Cela commence, comme tant de fois, par l’annonce d’un accident de la route. Le père est blessé, la mère, corps fragile en sursis, décède sur le coup, comme pulvérisée par l’impact. Une voix impersonnelle au téléphone enclenche le processus familier : départ précipité pour l’hôpital, attente docile, hébétée, aux urgences, formalités, documents à produire (il en manque toujours un), froideur tatillonne de l’administration aggravée par le mépris du « grand patron », dérisoire roitelet drapé dans sa dignité.

Le deuil de la mère s’achève avant même d’avoir commencé. Divers indices suggèrent qu’il ne pourrait s’accomplir, même dans des circonstances moins précipitées, tant restent forts les interdits et les barrières entre mère et fille. De retour à l’appartement, Geneviève Brisac est oppressée par l’odeur de tabac froid laissée par la disparue. Un vertige la prend au seuil de la chambre maternelle ; elle se sent incapable d’y pénétrer, et décrète qu’il faut la laisser à ses secrets. Les lecteurs, sensibles à la discrétion de l’auteur, renonceront à démêler ce qui relève ici de la phobie et du respect des morts. Certains se souviendront d’avoir eu l’attitude diamétralement opposée, et de s’être rapidement emparés d’un espace laissé vacant pour le remodeler, l’habiter, le faire exister autrement que comme un sanctuaire.

Le père, âgé de 87 ans, se remet de ses blessures contre toute attente. Ayant gardé toute sa fierté, il oppose aussitôt une barrière infranchissable à ceux qui voudraient s’apitoyer sur son sort, et déclare vouloir rentrer chez lui, sans rien changer à ses arrangements antérieurs : le passage occasionnel d’une aide ménagère teigneuse lui suffira.

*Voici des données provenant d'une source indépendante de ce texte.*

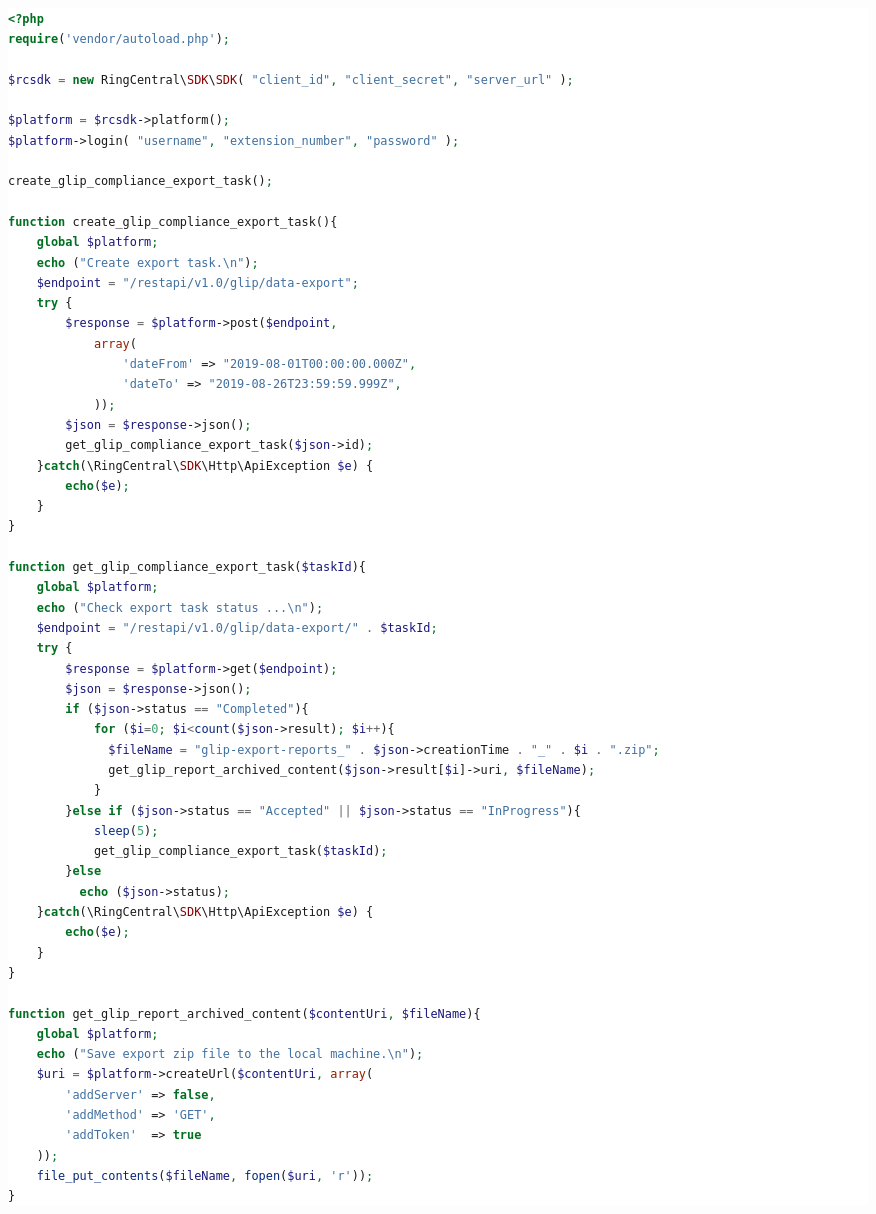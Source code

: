 
```php tab="PHP"
<?php
require('vendor/autoload.php');

$rcsdk = new RingCentral\SDK\SDK( "client_id", "client_secret", "server_url" );

$platform = $rcsdk->platform();
$platform->login( "username", "extension_number", "password" );

create_glip_compliance_export_task();

function create_glip_compliance_export_task(){
    global $platform;
    echo ("Create export task.\n");
    $endpoint = "/restapi/v1.0/glip/data-export";
    try {
        $response = $platform->post($endpoint,
            array(
                'dateFrom' => "2019-08-01T00:00:00.000Z",
                'dateTo' => "2019-08-26T23:59:59.999Z",
            ));
        $json = $response->json();
        get_glip_compliance_export_task($json->id);
    }catch(\RingCentral\SDK\Http\ApiException $e) {
        echo($e);
    }
}

function get_glip_compliance_export_task($taskId){
    global $platform;
    echo ("Check export task status ...\n");
    $endpoint = "/restapi/v1.0/glip/data-export/" . $taskId;
    try {
        $response = $platform->get($endpoint);
        $json = $response->json();
        if ($json->status == "Completed"){
            for ($i=0; $i<count($json->result); $i++){
              $fileName = "glip-export-reports_" . $json->creationTime . "_" . $i . ".zip";
              get_glip_report_archived_content($json->result[$i]->uri, $fileName);
            }
        }else if ($json->status == "Accepted" || $json->status == "InProgress"){
            sleep(5);
            get_glip_compliance_export_task($taskId);
        }else
          echo ($json->status);
    }catch(\RingCentral\SDK\Http\ApiException $e) {
        echo($e);
    }
}

function get_glip_report_archived_content($contentUri, $fileName){
    global $platform;
    echo ("Save export zip file to the local machine.\n");
    $uri = $platform->createUrl($contentUri, array(
        'addServer' => false,
        'addMethod' => 'GET',
        'addToken'  => true
    ));
    file_put_contents($fileName, fopen($uri, 'r'));
}
```

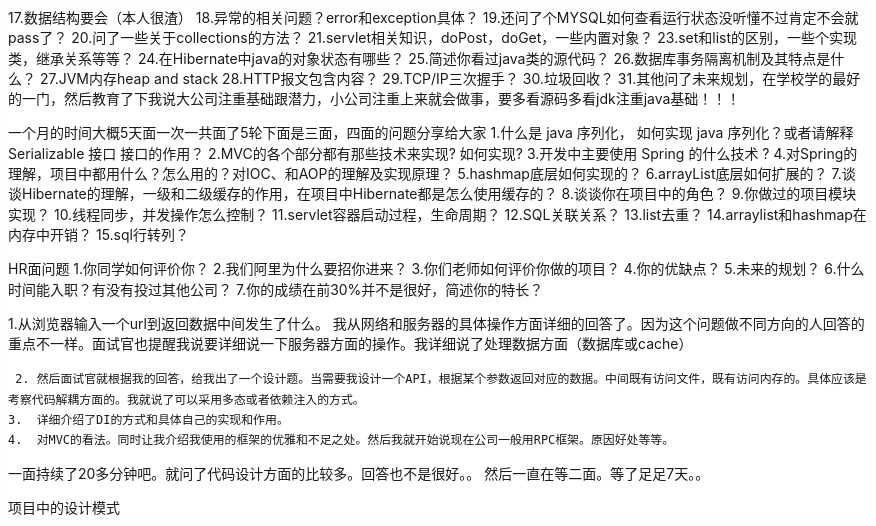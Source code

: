 17.数据结构要会（本人很渣）
18.异常的相关问题？error和exception具体？
19.还问了个MYSQL如何查看运行状态没听懂不过肯定不会就pass了？
20.问了一些关于collections的方法？
21.servlet相关知识，doPost，doGet，一些内置对象？
23.set和list的区别，一些个实现类，继承关系等等？
24.在Hibernate中java的对象状态有哪些？
25.简述你看过java类的源代码？
26.数据库事务隔离机制及其特点是什么？
27.JVM内存heap and stack
28.HTTP报文包含内容？
29.TCP/IP三次握手？
30.垃圾回收？
31.其他问了未来规划，在学校学的最好的一门，然后教育了下我说大公司注重基础跟潜力，小公司注重上来就会做事，要多看源码多看jdk注重java基础！！！

一个月的时间大概5天面一次一共面了5轮下面是三面，四面的问题分享给大家
1.什么是 java 序列化， 如何实现 java 序列化？或者请解释 Serializable 接口 接口的作用？
2.MVC的各个部分都有那些技术来实现? 如何实现?
3.开发中主要使用 Spring 的什么技术 ?
4.对Spring的理解，项目中都用什么？怎么用的？对IOC、和AOP的理解及实现原理？
5.hashmap底层如何实现的？
6.arrayList底层如何扩展的？
7.谈谈Hibernate的理解，一级和二级缓存的作用，在项目中Hibernate都是怎么使用缓存的？
8.谈谈你在项目中的角色？
9.你做过的项目模块实现？
10.线程同步，并发操作怎么控制？
11.servlet容器启动过程，生命周期？
12.SQL关联关系？
13.list去重？
14.arraylist和hashmap在内存中开销？
15.sql行转列？



HR面问题
1.你同学如何评价你？
2.我们阿里为什么要招你进来？
3.你们老师如何评价你做的项目？
4.你的优缺点？
5.未来的规划？
6.什么时间能入职？有没有投过其他公司？
7.你的成绩在前30%并不是很好，简述你的特长？


1.从浏览器输入一个url到返回数据中间发生了什么。
 我从网络和服务器的具体操作方面详细的回答了。因为这个问题做不同方向的人回答的重点不一样。面试官也提醒我说要详细说一下服务器方面的操作。我详细说了处理数据方面（数据库或cache）

     2. 然后面试官就根据我的回答，给我出了一个设计题。当需要我设计一个API，根据某个参数返回对应的数据。中间既有访问文件，既有访问内存的。具体应该是考察代码解耦方面的。我就说了可以采用多态或者依赖注入的方式。
    3.  详细介绍了DI的方式和具体自己的实现和作用。
    4.  对MVC的看法。同时让我介绍我使用的框架的优雅和不足之处。然后我就开始说现在公司一般用RPC框架。原因好处等等。
一面持续了20多分钟吧。就问了代码设计方面的比较多。回答也不是很好。。
然后一直在等二面。等了足足7天。。

项目中的设计模式
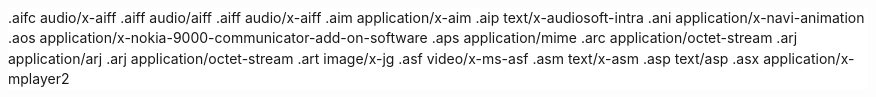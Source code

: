 <tr>
<td class="" headers="d8073e47 d8073e50 ">.aifc</td>
<td class="" headers="d8073e47 d8073e50 ">audio/x-aiff</td>
</tr>
<tr>
<td class="" headers="d8073e47 d8073e50 ">.aiff</td>
<td class="" headers="d8073e47 d8073e50 ">audio/aiff</td>
</tr>
<tr>
<td class="" headers="d8073e47 d8073e50 ">.aiff</td>
<td class="" headers="d8073e47 d8073e50 ">audio/x-aiff</td>
</tr>
<tr>
<td class="" headers="d8073e47 d8073e50 ">.aim</td>
<td class="" headers="d8073e47 d8073e50 ">application/x-aim</td>
</tr>
<tr>
<td class="" headers="d8073e47 d8073e50 ">.aip</td>
<td class="" headers="d8073e47 d8073e50 ">text/x-audiosoft-intra</td>
</tr>
<tr>
<td class="" headers="d8073e47 d8073e50 ">.ani</td>
<td class="" headers="d8073e47 d8073e50 ">application/x-navi-animation</td>
</tr>
<tr>
<td class="" headers="d8073e47 d8073e50 ">.aos</td>
<td class="" headers="d8073e47 d8073e50 ">application/x-nokia-9000-communicator-add-on-software</td>
</tr>
<tr>
<td class="" headers="d8073e47 d8073e50 ">.aps</td>
<td class="" headers="d8073e47 d8073e50 ">application/mime</td>
</tr>
<tr>
<td class="" headers="d8073e47 d8073e50 ">.arc</td>
<td class="" headers="d8073e47 d8073e50 ">application/octet-stream</td>
</tr>
<tr>
<td class="" headers="d8073e47 d8073e50 ">.arj</td>
<td class="" headers="d8073e47 d8073e50 ">application/arj</td>
</tr>
<tr>
<td class="" headers="d8073e47 d8073e50 ">.arj</td>
<td class="" headers="d8073e47 d8073e50 ">application/octet-stream</td>
</tr>
<tr>
<td class="" headers="d8073e47 d8073e50 ">.art</td>
<td class="" headers="d8073e47 d8073e50 ">image/x-jg</td>
</tr>
<tr>
<td class="" headers="d8073e47 d8073e50 ">.asf</td>
<td class="" headers="d8073e47 d8073e50 ">video/x-ms-asf</td>
</tr>
<tr>
<td class="" headers="d8073e47 d8073e50 ">.asm</td>
<td class="" headers="d8073e47 d8073e50 ">text/x-asm</td>
</tr>
<tr>
<td class="" headers="d8073e47 d8073e50 ">.asp</td>
<td class="" headers="d8073e47 d8073e50 ">text/asp</td>
</tr>
<tr>
<td class="" headers="d8073e47 d8073e50 ">.asx</td>
<td class="" headers="d8073e47 d8073e50 ">application/x-mplayer2</td>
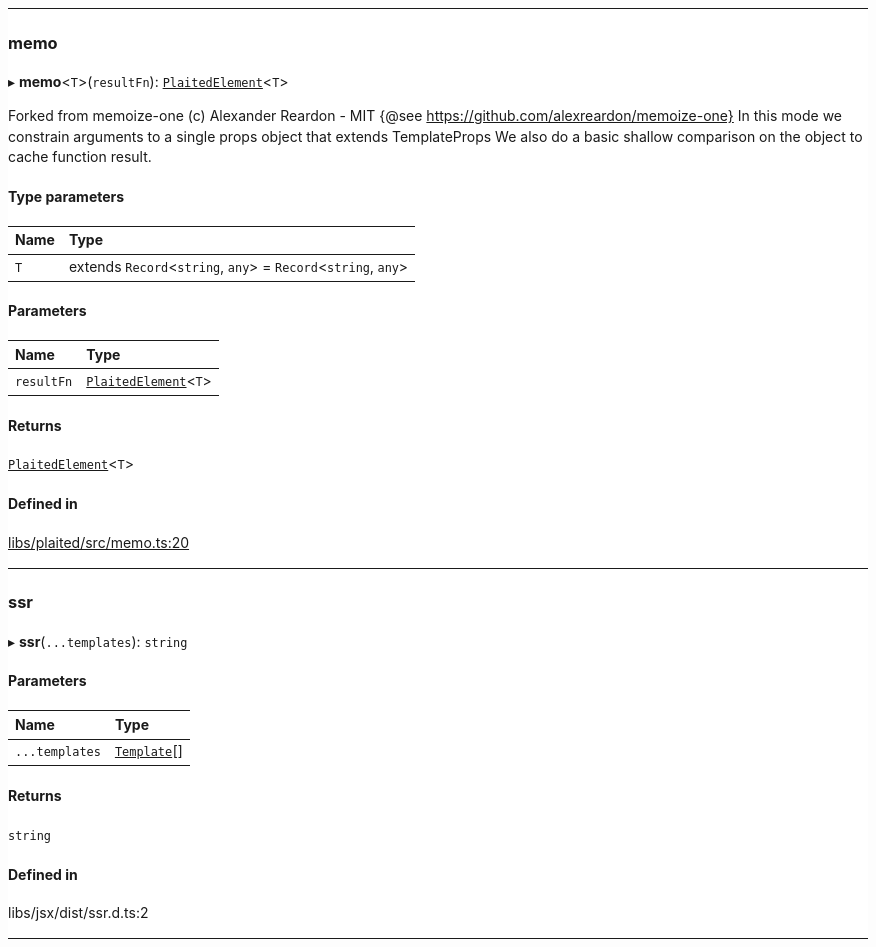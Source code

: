 ___

### memo

▸ **memo**<`T`\>(`resultFn`): [`PlaitedElement`](plaited.index.md#plaitedelement)<`T`\>

Forked from  memoize-one
(c) Alexander Reardon - MIT
{@see https://github.com/alexreardon/memoize-one}
In this mode we constrain arguments to a single props object that extends TemplateProps
We also do a basic shallow comparison on the object to cache function result.

#### Type parameters

| Name | Type |
| :------ | :------ |
| `T` | extends `Record`<`string`, `any`\> = `Record`<`string`, `any`\> |

#### Parameters

| Name | Type |
| :------ | :------ |
| `resultFn` | [`PlaitedElement`](plaited.index.md#plaitedelement)<`T`\> |

#### Returns

[`PlaitedElement`](plaited.index.md#plaitedelement)<`T`\>

#### Defined in

[libs/plaited/src/memo.ts:20](https://github.com/plaited/plaited/blob/c0c0cf6/libs/plaited/src/memo.ts#L20)

___

### ssr

▸ **ssr**(`...templates`): `string`

#### Parameters

| Name | Type |
| :------ | :------ |
| `...templates` | [`Template`](plaited.index.md#template)[] |

#### Returns

`string`

#### Defined in

libs/jsx/dist/ssr.d.ts:2

___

Un nouveau cauchemar commence alors pour sa fille, encore marquée par les souvenirs du récent infarctus paternel (le SOS avait échoué sur un portable ÉTEINT) et par les réminiscences, bien plus anciennes, des chutes répétées la grand-mère, qui maintinrent la petite Geneviève en état d’alerte permanent durant son enfance. Le corps n’oublie jamais de tels sons ni les vains appels à l’aide qui les accompagnent.

Entre le père et la fille s’engagent dès le retour des tractations souterraines complexes. Soucieuse de ne pas heurter le vieil homme en jouant à la garde-malade, Brisac s’applique à lui rendre des visites « fortuites » qui ne trompent guère. L’essentiel continue cependant de lui échapper : Geneviève avoue ne rien savoir sa vie privée, « de ses pensées, de ses désirs, de ses principes et de ses peurs », quasi rien non plus de sa double vie, aussi opaque que du vivant de la mère.

Il y a, entre ces deux êtres, autant de réticences et d’embarras que de connivence, d’histoires codées que de prudents silences. Ce texte qu’on lit « à livre ouvert » est aussi le récit de multiples fermetures et mystères insolubles : mutisme paternel, chambre inviolée de la mère, qui renvoie étrangement à l’antre de l’écrivain George Haldas, encombré de gigantesques amoncellements de journaux et de livres montant jusqu’au plafond (« Il s’est enterré vivant dans du papier. »)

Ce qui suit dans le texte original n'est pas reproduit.